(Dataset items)
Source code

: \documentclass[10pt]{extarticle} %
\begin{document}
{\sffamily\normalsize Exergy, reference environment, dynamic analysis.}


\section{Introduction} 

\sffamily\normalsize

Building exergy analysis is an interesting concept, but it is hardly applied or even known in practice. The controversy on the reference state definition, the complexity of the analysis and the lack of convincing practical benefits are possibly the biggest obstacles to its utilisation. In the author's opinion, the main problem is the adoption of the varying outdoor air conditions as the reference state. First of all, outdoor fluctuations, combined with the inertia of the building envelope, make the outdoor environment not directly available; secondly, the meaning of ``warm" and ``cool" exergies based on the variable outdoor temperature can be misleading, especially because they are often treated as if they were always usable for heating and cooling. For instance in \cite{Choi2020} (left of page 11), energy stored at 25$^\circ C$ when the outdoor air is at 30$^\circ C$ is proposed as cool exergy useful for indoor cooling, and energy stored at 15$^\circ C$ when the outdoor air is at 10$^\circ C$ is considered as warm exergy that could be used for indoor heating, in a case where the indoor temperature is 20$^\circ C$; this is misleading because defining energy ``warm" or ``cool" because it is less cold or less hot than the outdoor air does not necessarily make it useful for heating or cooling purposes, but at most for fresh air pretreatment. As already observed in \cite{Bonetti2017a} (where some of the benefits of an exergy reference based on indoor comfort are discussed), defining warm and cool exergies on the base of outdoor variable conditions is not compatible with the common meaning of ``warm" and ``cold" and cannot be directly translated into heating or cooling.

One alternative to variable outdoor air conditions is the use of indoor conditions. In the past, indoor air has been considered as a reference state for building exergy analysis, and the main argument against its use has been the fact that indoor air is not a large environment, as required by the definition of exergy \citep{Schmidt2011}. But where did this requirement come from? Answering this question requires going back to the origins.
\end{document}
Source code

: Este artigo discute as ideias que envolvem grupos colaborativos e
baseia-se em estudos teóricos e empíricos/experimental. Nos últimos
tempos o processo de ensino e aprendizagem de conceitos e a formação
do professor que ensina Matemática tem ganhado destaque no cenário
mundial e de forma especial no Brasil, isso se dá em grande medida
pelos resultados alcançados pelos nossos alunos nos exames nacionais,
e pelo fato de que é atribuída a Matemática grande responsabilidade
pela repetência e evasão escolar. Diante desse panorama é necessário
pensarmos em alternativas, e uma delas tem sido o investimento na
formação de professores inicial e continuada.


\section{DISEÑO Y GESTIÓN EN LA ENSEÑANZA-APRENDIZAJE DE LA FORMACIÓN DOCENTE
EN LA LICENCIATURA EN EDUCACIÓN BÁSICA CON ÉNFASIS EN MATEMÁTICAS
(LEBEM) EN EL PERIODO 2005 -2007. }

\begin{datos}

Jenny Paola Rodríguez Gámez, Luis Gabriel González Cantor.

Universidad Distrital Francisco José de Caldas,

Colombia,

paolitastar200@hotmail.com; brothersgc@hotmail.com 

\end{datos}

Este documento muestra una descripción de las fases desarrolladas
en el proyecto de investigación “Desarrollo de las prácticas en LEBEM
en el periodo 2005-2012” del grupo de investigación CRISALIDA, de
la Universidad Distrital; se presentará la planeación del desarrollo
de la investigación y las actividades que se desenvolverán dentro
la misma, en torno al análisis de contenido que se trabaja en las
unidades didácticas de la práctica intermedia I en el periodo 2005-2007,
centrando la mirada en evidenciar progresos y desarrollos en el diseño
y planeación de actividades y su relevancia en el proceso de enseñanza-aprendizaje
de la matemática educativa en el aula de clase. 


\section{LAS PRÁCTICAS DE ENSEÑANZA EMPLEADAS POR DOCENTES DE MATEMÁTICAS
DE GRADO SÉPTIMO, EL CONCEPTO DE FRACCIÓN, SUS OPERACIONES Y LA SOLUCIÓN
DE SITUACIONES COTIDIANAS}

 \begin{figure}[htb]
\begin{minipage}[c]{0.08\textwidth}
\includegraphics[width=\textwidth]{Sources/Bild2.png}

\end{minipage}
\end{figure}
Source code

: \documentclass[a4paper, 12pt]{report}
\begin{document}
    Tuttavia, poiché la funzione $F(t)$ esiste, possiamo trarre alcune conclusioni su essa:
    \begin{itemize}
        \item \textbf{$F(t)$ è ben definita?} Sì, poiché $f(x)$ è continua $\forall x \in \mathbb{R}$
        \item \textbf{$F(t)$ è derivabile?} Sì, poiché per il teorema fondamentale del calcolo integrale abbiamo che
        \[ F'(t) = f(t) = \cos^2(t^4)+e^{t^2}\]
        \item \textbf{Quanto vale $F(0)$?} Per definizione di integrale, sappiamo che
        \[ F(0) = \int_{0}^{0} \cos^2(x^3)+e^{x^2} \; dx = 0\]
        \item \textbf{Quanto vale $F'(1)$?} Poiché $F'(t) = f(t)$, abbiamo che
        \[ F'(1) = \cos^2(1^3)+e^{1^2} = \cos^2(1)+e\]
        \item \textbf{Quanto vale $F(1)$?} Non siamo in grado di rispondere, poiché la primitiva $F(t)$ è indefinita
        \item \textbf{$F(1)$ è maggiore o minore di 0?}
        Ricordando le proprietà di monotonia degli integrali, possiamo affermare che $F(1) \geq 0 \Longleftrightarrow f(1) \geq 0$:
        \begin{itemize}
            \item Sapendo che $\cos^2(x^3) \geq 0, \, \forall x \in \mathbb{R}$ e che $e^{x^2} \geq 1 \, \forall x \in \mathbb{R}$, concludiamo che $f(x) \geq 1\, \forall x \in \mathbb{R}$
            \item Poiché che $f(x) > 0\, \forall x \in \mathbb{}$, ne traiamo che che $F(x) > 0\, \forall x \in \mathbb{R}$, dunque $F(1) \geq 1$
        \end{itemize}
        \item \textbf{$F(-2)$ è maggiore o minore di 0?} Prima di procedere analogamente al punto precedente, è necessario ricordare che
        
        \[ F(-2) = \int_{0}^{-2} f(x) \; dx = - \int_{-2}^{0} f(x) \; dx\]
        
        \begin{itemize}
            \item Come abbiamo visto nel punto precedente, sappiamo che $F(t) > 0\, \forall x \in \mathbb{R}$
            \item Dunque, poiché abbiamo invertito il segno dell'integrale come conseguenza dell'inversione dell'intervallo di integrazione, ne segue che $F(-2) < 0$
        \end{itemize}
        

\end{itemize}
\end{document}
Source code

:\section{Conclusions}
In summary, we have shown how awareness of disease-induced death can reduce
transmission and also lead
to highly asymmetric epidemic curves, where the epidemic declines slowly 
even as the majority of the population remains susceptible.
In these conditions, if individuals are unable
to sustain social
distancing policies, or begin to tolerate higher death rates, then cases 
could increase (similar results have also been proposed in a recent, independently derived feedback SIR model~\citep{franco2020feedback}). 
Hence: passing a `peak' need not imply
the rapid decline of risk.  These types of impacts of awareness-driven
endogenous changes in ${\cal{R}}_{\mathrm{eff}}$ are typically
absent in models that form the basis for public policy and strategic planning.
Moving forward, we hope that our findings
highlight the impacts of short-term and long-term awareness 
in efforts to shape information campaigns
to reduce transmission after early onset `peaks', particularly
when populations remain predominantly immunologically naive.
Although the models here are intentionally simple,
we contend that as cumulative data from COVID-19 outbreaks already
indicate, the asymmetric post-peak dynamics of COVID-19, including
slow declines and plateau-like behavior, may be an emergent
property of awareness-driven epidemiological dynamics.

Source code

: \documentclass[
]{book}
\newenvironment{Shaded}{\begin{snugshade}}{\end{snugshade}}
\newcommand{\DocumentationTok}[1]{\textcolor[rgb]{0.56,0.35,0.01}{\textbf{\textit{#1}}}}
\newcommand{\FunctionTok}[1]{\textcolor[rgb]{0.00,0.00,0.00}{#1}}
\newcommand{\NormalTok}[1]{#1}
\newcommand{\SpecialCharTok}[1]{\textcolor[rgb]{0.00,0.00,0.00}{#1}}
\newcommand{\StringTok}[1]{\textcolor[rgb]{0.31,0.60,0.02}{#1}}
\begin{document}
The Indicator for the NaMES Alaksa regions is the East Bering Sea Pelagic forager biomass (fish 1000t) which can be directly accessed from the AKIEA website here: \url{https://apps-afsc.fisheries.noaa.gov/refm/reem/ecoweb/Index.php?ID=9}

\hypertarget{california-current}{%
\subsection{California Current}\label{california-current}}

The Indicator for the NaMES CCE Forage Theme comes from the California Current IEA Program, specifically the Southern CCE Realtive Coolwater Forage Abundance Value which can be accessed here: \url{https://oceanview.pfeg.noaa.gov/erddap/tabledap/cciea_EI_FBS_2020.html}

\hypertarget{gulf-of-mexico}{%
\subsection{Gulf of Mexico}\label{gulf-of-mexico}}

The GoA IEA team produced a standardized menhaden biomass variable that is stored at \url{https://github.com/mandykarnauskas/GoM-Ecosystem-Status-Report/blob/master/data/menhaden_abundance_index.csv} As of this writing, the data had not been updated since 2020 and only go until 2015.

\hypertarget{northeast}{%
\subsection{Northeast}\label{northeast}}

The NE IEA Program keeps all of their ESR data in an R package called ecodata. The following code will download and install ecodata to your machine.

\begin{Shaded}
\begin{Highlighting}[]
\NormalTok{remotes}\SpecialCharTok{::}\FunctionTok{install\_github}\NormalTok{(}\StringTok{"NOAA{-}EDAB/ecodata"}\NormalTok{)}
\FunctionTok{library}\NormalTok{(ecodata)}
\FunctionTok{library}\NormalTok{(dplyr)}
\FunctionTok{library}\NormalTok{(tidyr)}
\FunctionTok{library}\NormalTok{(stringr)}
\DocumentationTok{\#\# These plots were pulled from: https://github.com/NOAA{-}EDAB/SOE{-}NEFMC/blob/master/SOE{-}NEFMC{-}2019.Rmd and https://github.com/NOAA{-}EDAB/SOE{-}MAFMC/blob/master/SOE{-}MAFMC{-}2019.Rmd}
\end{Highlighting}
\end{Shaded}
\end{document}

What you have to do: Lines that hold "documentclass" are the ones to copy, so pick each out from the data.

Completed exercise:
: \documentclass[10pt]{extarticle} %
: \documentclass[a4paper, 12pt]{report}
: \documentclass[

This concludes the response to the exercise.